Autocracy doesn’t begin with tanks in the streets. It begins when citizens quietly hand over their judgment to someone who promises certainty: Trust me, and I’ll take away your doubts. I’ll tell you who’s right, who’s wrong, and who’s to blame. That can sound comforting—but it comes at the cost of our own responsibility to think and judge for ourselves.
In the Scopes trial, Darrow wasn’t just arguing about evolution; he was defending the right to think. Once you punish people for asking questions, you’re not protecting faith or tradition. You’re training a community to surrender its mind. That is the soil where autocracy grows.
Authoritarians always need an enemy—immigrants, judges, journalists, teachers, “the other party.” The point is not truth; the point is resentment. Convince enough people that someone out there is destroying their way of life, and you don’t have to answer hard questions about your own conduct. You just keep pointing, accusing, and dividing.
Darrow’s courtroom practice moved in the opposite direction. He stood beside the despised and said, in effect, This person still has rights. This person is still a human being. That was more than a legal strategy; it was an ethical line in the sand. The moment we decide that some people are beneath rights, we’ve accepted a framework ready-made for autocracy.
He also understood that our institutions are imperfect—juries swayed by prejudice, courts influenced by money, laws bent to favor those already in power. That is exactly why he would resist giving even more deference to any leader who demands loyalty first and questions later.
When a politician insists that he alone speaks for “the people,” that critics are “enemies,” that the press cannot be trusted, that courts are corrupt when they rule against him, and that elections are valid only if he wins, we are no longer debating policy. We are watching the foundations of a constitutional democracy being chipped away.
Thinking is a moral duty. In a free society, citizens are not spectators. Democracy depends on individual acts of judgment: checking facts, weighing evidence, listening to people we disagree with, and being willing to change our minds when the facts change.
Doubt is not disloyalty. Darrow believed doubt was the beginning of wisdom. Political movements that treat doubt as betrayal are not asking for support; they are demanding submission. Empathy is a safeguard. Autocracy runs on dehumanization. It needs us to believe that some neighbors are less deserving, less American, less real.
Citizens of good faith will disagree about policy. But there ought to be a baseline we still share: that no leader is above the law; that elections cannot be legitimate if only one outcome is acceptable; and that public office is not a personal weapon to use against critics.

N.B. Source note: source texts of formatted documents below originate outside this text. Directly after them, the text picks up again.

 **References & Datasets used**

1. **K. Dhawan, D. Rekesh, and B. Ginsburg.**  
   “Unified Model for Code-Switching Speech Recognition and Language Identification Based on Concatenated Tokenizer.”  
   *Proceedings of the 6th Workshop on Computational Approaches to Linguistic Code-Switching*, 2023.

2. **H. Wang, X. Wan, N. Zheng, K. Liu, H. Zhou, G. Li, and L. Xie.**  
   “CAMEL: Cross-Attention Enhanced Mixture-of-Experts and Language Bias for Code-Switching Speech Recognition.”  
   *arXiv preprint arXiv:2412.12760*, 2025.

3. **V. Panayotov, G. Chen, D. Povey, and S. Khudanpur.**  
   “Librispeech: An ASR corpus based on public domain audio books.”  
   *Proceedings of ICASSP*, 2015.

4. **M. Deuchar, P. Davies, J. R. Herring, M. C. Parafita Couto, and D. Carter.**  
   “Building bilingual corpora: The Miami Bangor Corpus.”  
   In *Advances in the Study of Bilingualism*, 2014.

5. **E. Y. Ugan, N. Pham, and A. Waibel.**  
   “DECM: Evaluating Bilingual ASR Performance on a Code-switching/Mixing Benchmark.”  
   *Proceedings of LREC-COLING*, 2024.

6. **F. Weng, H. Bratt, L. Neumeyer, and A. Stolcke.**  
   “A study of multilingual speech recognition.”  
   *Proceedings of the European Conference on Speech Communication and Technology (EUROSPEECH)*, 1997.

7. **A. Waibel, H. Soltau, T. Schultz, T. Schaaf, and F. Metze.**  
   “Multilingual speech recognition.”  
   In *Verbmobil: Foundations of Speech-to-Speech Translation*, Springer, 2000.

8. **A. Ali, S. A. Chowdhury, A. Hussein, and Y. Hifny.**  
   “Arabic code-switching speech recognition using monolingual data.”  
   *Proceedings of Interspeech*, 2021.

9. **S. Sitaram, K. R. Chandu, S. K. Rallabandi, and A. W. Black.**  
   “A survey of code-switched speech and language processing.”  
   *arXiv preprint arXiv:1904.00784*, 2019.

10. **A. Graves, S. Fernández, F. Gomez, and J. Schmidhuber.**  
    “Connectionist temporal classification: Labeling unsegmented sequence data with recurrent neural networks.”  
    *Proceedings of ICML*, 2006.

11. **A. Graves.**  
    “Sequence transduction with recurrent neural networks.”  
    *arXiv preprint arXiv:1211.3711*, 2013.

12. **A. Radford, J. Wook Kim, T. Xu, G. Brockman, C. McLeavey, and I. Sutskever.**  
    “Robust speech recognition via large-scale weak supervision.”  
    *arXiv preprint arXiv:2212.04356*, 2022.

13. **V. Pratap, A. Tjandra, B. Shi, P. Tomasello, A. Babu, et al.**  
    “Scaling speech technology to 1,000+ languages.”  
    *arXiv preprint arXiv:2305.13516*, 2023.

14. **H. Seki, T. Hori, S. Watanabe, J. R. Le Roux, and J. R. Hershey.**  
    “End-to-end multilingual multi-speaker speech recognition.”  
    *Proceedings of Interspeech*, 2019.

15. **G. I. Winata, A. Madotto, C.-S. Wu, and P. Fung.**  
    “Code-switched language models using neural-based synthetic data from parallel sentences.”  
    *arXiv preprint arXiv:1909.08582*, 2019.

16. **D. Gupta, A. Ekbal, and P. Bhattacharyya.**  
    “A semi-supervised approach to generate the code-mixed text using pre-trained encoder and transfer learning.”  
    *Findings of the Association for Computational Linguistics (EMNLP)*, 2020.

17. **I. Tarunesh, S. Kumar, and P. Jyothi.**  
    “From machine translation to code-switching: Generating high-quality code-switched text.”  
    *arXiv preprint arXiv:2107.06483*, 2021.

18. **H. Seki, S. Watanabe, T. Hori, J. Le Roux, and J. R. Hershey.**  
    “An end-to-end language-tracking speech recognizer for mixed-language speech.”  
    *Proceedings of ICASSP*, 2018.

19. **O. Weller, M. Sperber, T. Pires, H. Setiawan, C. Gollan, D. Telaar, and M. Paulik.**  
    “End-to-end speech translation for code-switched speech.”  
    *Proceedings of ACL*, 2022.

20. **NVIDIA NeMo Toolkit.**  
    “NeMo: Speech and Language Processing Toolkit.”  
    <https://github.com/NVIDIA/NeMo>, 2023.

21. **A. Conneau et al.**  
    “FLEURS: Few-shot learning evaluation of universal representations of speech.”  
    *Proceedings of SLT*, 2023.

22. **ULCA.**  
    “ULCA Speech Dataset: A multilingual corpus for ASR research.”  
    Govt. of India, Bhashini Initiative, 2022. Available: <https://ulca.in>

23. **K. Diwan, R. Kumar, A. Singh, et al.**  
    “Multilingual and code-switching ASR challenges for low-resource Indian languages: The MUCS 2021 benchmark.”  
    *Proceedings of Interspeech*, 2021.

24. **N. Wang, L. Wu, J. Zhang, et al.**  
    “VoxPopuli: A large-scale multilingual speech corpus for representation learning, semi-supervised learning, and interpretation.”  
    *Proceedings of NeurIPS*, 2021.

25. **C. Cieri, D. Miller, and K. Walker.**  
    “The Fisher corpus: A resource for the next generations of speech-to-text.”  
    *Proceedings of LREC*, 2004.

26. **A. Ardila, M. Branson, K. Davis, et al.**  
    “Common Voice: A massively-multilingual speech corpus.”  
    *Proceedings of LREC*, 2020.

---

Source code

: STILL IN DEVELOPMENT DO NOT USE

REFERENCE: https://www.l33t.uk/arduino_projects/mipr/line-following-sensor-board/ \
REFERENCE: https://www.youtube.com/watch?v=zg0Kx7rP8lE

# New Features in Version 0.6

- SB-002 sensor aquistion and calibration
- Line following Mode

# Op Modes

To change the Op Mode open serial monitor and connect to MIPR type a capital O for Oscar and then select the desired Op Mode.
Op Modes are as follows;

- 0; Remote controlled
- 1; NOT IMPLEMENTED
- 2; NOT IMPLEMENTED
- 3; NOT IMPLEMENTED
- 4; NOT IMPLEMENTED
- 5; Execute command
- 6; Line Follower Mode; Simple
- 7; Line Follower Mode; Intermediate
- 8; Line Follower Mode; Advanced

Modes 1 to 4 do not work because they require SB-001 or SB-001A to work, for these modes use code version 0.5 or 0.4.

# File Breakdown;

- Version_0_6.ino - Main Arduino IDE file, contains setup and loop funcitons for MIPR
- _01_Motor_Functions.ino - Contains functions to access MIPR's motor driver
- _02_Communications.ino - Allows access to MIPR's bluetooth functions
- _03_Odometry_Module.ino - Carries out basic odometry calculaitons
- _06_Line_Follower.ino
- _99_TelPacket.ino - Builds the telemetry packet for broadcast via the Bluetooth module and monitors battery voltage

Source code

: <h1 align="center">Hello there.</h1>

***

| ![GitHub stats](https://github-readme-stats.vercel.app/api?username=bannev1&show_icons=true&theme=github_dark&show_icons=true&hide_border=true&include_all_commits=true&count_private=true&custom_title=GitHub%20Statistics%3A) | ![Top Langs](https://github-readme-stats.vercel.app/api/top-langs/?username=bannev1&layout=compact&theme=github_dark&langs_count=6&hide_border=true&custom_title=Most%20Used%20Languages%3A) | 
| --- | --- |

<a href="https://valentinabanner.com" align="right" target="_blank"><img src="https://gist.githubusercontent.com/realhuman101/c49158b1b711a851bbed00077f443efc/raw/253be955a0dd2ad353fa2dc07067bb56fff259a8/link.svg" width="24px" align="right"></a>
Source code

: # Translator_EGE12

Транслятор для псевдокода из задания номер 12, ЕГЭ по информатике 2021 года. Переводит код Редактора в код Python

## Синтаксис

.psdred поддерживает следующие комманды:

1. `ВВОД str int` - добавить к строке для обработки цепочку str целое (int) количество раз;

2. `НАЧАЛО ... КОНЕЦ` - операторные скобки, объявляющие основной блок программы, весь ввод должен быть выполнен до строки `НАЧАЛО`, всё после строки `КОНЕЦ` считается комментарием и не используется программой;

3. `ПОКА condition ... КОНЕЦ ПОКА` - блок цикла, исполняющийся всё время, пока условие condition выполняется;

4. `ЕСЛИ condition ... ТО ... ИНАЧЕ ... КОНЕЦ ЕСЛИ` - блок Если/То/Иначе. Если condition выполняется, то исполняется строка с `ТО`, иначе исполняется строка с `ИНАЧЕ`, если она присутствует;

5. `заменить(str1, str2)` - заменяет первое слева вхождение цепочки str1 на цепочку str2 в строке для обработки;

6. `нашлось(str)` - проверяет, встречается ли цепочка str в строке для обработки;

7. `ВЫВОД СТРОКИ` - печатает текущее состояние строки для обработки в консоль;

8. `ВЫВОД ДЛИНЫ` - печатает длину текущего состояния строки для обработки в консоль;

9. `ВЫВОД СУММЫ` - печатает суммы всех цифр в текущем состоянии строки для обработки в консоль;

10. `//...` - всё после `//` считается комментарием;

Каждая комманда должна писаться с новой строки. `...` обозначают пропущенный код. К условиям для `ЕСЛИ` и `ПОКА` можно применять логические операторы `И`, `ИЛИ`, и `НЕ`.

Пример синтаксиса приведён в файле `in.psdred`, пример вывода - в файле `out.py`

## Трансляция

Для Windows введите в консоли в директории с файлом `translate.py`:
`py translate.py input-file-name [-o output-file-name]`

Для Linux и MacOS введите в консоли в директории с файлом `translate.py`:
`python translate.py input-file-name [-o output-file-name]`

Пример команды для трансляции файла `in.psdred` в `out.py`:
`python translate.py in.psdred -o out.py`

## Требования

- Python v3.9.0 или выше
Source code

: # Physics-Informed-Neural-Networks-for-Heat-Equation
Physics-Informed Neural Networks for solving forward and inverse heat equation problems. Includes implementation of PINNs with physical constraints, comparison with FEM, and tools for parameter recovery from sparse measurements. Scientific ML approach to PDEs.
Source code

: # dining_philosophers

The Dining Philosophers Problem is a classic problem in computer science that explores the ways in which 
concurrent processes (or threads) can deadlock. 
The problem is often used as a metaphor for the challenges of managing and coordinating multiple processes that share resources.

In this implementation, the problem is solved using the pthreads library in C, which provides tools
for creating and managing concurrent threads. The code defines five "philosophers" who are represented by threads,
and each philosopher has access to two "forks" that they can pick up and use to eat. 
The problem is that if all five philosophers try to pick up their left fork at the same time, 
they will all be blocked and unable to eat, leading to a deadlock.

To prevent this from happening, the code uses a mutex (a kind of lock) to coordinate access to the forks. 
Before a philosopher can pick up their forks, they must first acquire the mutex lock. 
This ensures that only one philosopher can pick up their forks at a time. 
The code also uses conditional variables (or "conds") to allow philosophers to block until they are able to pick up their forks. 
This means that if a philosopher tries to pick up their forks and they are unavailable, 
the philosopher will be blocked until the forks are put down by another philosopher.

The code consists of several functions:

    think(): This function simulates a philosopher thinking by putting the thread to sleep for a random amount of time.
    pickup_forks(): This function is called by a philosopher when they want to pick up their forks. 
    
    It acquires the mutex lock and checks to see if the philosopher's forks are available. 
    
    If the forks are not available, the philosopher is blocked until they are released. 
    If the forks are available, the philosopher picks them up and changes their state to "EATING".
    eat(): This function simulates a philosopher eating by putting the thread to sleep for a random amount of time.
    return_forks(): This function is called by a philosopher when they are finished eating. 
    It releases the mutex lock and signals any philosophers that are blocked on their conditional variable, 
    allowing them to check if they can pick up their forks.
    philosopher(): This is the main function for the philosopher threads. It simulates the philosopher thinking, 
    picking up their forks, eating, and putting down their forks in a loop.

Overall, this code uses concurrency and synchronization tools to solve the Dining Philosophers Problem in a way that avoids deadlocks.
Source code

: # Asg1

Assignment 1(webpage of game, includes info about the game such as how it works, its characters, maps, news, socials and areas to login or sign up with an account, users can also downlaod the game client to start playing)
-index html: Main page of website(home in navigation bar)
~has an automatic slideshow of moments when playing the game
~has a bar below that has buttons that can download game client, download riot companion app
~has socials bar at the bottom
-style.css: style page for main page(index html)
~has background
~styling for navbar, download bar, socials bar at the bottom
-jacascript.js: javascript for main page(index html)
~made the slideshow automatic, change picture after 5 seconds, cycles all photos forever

Persuading Americans in this moment doesn’t mean shouting louder or matching contempt with contempt. Darrow’s example points to something quieter and harder: appeal to conscience. Ask people, calmly and directly:
Should any leader be beyond accountability?
Should loyalty to a person matter more than loyalty to the Constitution?
If the tactics you defend today were used against you tomorrow, would they still be acceptable?
Autocracy is not our fate. It is a series of choices—some loud, most quiet—about what we’re willing to overlook and whom we are willing to follow. The question Darrow kept placing before juries is the same question facing the country now:
When it’s your turn to decide, will you choose fear and obedience, or conscience and responsibility?